» Data for analysis:
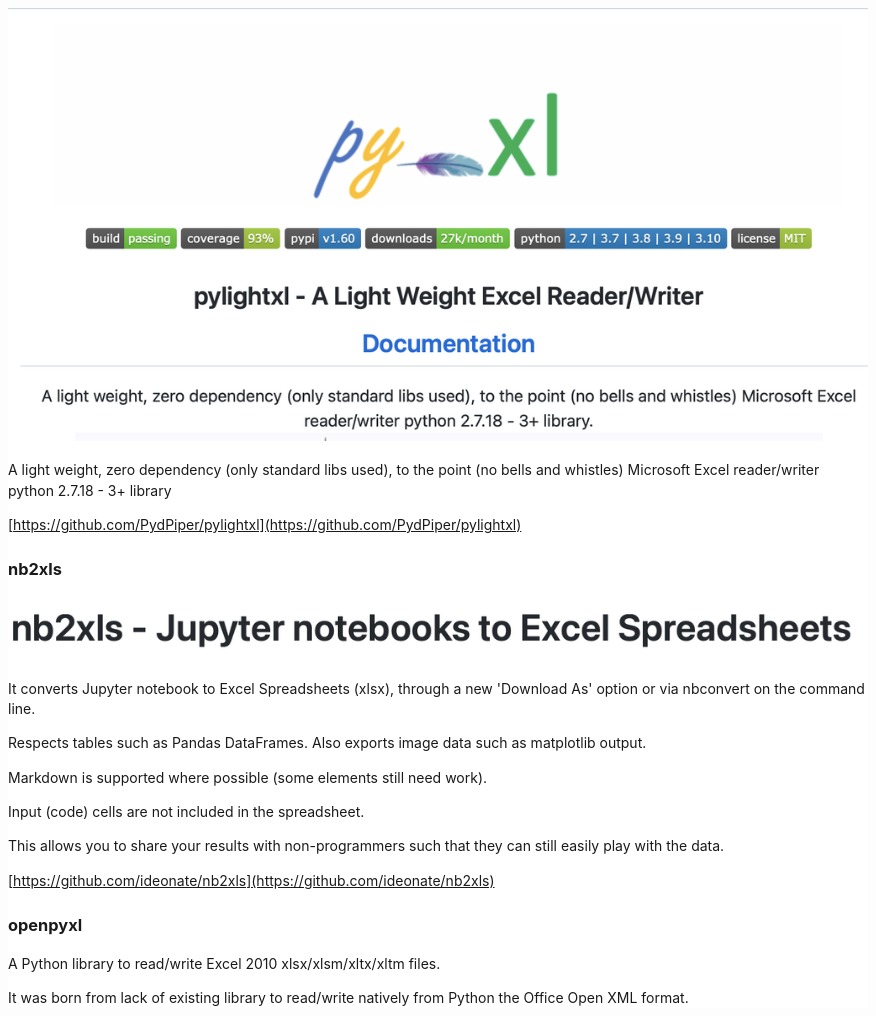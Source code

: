 ![](/images/2022/09/pylightxl.png)

A light weight, zero dependency (only standard libs used), to the point (no bells and whistles) Microsoft Excel reader/writer python 2.7.18 - 3+ library

[https://github.com/PydPiper/pylightxl](https://github.com/PydPiper/pylightxl)

### nb2xls

![](/images/2022/09/nb2xls.png)

It converts Jupyter notebook to Excel Spreadsheets (xlsx), through a new 'Download As' option or via nbconvert on the command line.

Respects tables such as Pandas DataFrames. Also exports image data such as matplotlib output.

Markdown is supported where possible (some elements still need work).

Input (code) cells are not included in the spreadsheet.

This allows you to share your results with non-programmers such that they can still easily play with the data.

[https://github.com/ideonate/nb2xls](https://github.com/ideonate/nb2xls)

### openpyxl

A Python library to read/write Excel 2010 xlsx/xlsm/xltx/xltm files.

It was born from lack of existing library to read/write natively from Python the Office Open XML format.
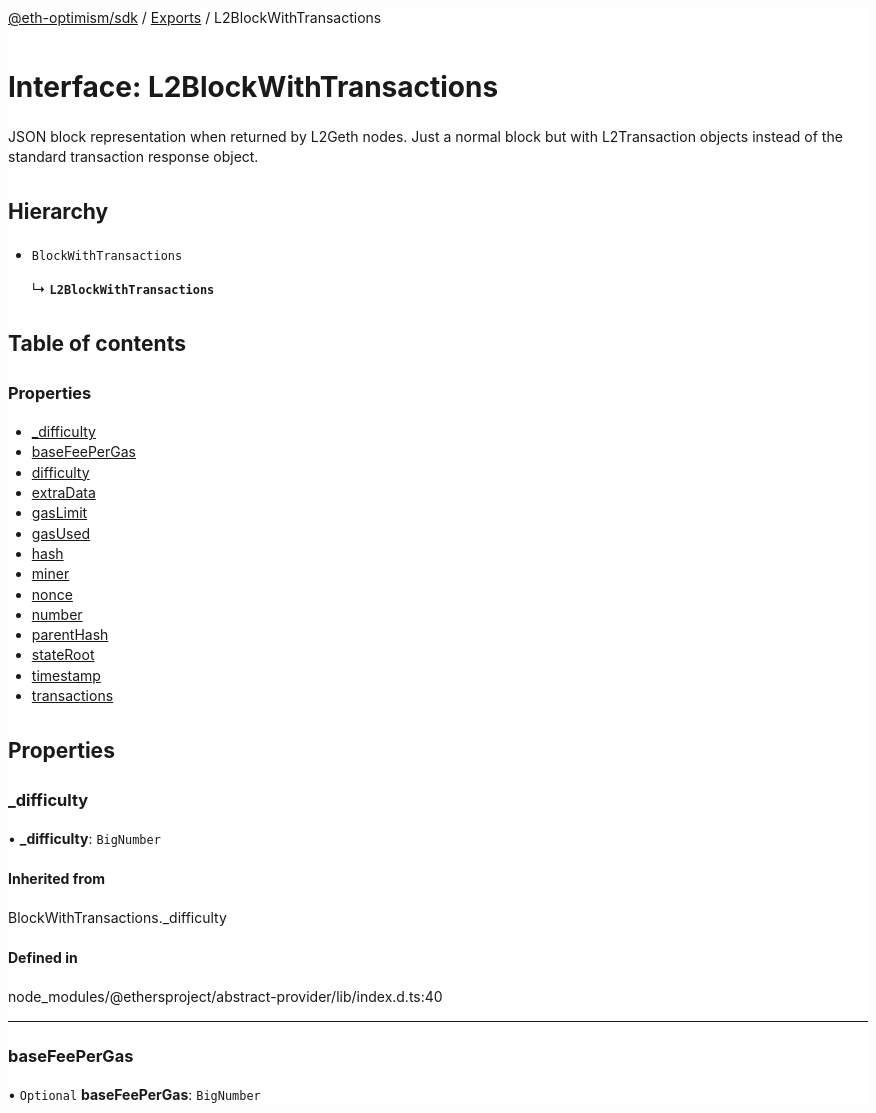 [@eth-optimism/sdk](../README.md) / [Exports](../modules.md) / L2BlockWithTransactions

# Interface: L2BlockWithTransactions

JSON block representation when returned by L2Geth nodes. Just a normal block but with
L2Transaction objects instead of the standard transaction response object.

## Hierarchy

- `BlockWithTransactions`

  ↳ **`L2BlockWithTransactions`**

## Table of contents

### Properties

- [\_difficulty](L2BlockWithTransactions.md#_difficulty)
- [baseFeePerGas](L2BlockWithTransactions.md#basefeepergas)
- [difficulty](L2BlockWithTransactions.md#difficulty)
- [extraData](L2BlockWithTransactions.md#extradata)
- [gasLimit](L2BlockWithTransactions.md#gaslimit)
- [gasUsed](L2BlockWithTransactions.md#gasused)
- [hash](L2BlockWithTransactions.md#hash)
- [miner](L2BlockWithTransactions.md#miner)
- [nonce](L2BlockWithTransactions.md#nonce)
- [number](L2BlockWithTransactions.md#number)
- [parentHash](L2BlockWithTransactions.md#parenthash)
- [stateRoot](L2BlockWithTransactions.md#stateroot)
- [timestamp](L2BlockWithTransactions.md#timestamp)
- [transactions](L2BlockWithTransactions.md#transactions)

## Properties

### \_difficulty

• **\_difficulty**: `BigNumber`

#### Inherited from

BlockWithTransactions.\_difficulty

#### Defined in

node_modules/@ethersproject/abstract-provider/lib/index.d.ts:40

___

### baseFeePerGas

• `Optional` **baseFeePerGas**: `BigNumber`
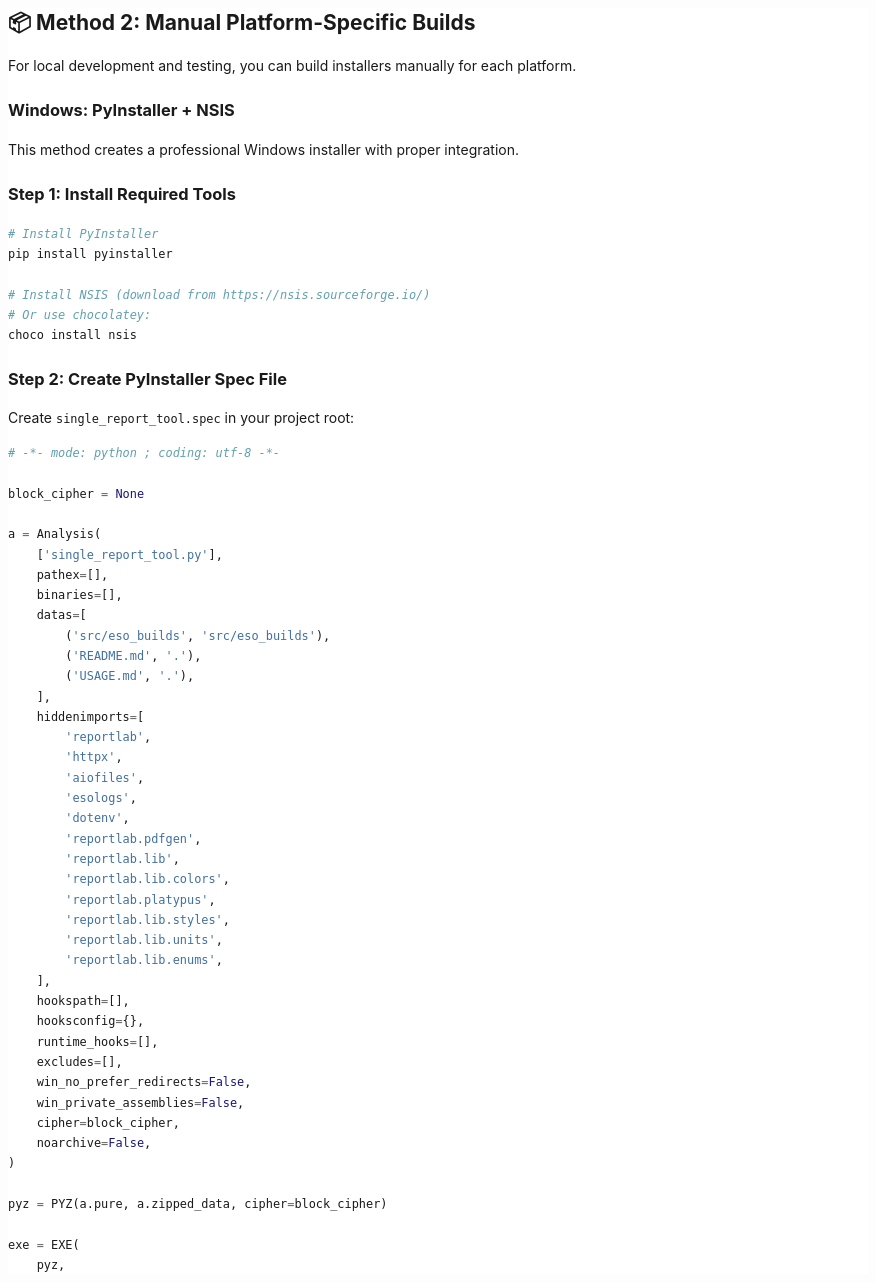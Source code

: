 ## 📦 Method 2: Manual Platform-Specific Builds

For local development and testing, you can build installers manually for each platform.

### Windows: PyInstaller + NSIS

This method creates a professional Windows installer with proper integration.

### Step 1: Install Required Tools

```bash
# Install PyInstaller
pip install pyinstaller

# Install NSIS (download from https://nsis.sourceforge.io/)
# Or use chocolatey:
choco install nsis
```

### Step 2: Create PyInstaller Spec File

Create `single_report_tool.spec` in your project root:

```python
# -*- mode: python ; coding: utf-8 -*-

block_cipher = None

a = Analysis(
    ['single_report_tool.py'],
    pathex=[],
    binaries=[],
    datas=[
        ('src/eso_builds', 'src/eso_builds'),
        ('README.md', '.'),
        ('USAGE.md', '.'),
    ],
    hiddenimports=[
        'reportlab',
        'httpx',
        'aiofiles',
        'esologs',
        'dotenv',
        'reportlab.pdfgen',
        'reportlab.lib',
        'reportlab.lib.colors',
        'reportlab.platypus',
        'reportlab.lib.styles',
        'reportlab.lib.units',
        'reportlab.lib.enums',
    ],
    hookspath=[],
    hooksconfig={},
    runtime_hooks=[],
    excludes=[],
    win_no_prefer_redirects=False,
    win_private_assemblies=False,
    cipher=block_cipher,
    noarchive=False,
)

pyz = PYZ(a.pure, a.zipped_data, cipher=block_cipher)

exe = EXE(
    pyz,
```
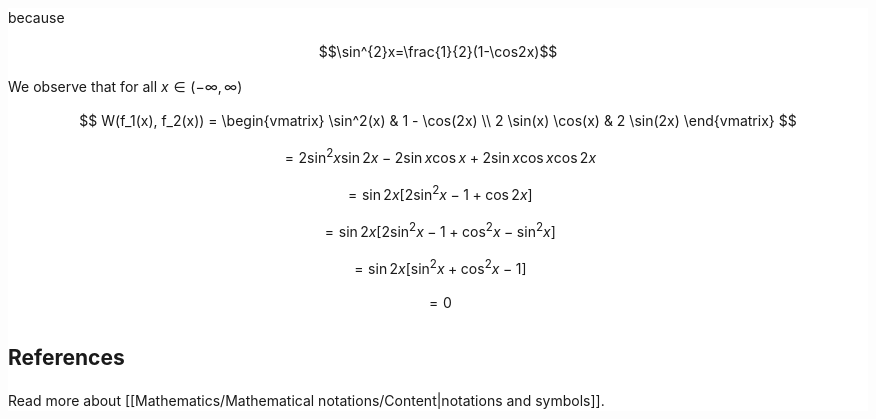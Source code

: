 because  

$$\sin^{2}x=\frac{1}{2}(1-\cos2x)$$

We observe that for all $x \in (-\infty, \infty)$

$$
W(f_1(x), f_2(x)) = 
\begin{vmatrix}
	\sin^2(x) & 1 - \cos(2x) \\
	2 \sin(x) \cos(x) & 2 \sin(2x)
\end{vmatrix}
$$

$$=2\sin^{2}x\sin2x-2\sin x\cos x+2\sin x\cos x\cos2x$$

$$=\sin2x[2\sin^{2}x-1+\cos2x]$$

$$=\sin2x[2\sin^{2}x-1+\cos^{2}x-\sin^{2}x]$$

$$=\sin2x[\sin^{2}x+\cos^{2}x-1]$$

$$=0$$

## References

Read more about [[Mathematics/Mathematical notations/Content|notations and symbols]].

[^1]: Read more about [[notes_publisher/docs/Mathematics/Function/Content|functions]].
[^2]: Read more about [[notes_publisher/docs/University Notes/semester 1/MTH101 - Calculus and Analytical Geometry/4. Lines/Lecture|slopes]].
[^3]: Read more about [[notes_publisher/docs/University Notes/semester 1/MTH101 - Calculus and Analytical Geometry/12. Continuity/Lecture|continuous]].
[^4]: Read more about [[notes_publisher/docs/University Notes/semester 5/MTH401 - Differential Equations/7. First Order Linear Equation/Lecture|linear differential equations]].
[^5]: Read more about [[notes_publisher/docs/University Notes/semester 1/MTH101 - Calculus and Analytical Geometry/1. Coordinates, Graphs, Lines/Lecture|intervals]].
[^6]: Read more about [[notes_publisher/docs/Mathematics/Set/Content|sets]].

» What this task involves: The answer is the run of lines that starts at the one containing "[^5]: Read more" and ends at the last line of the material, reproduced exactly.

» The completed task:
[^5]: Read more about [[notes_publisher/docs/University Notes/semester 1/MTH101 - Calculus and Analytical Geometry/1. Coordinates, Graphs, Lines/Lecture|intervals]].
[^6]: Read more about [[notes_publisher/docs/Mathematics/Set/Content|sets]].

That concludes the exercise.